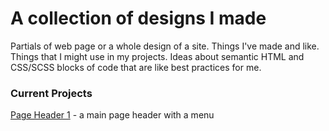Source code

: # A collection of designs I made
Partials of web page or a whole design of a site. Things I've made and like. Things that I might use in my projects.
Ideas about semantic HTML and CSS/SCSS blocks of code that are like best practices for me.

### Current Projects
[Page Header 1](page-header1/ "Page Header 1") - a main page header with a menu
====
Hand back the records above exactly as they are, pictures excluded.

Source code

: # A collection of designs I made
Partials of web page or a whole design of a site. Things I've made and like. Things that I might use in my projects.
Ideas about semantic HTML and CSS/SCSS blocks of code that are like best practices for me.

### Current Projects
[Page Header 1](page-header1/ "Page Header 1") - a main page header with a menu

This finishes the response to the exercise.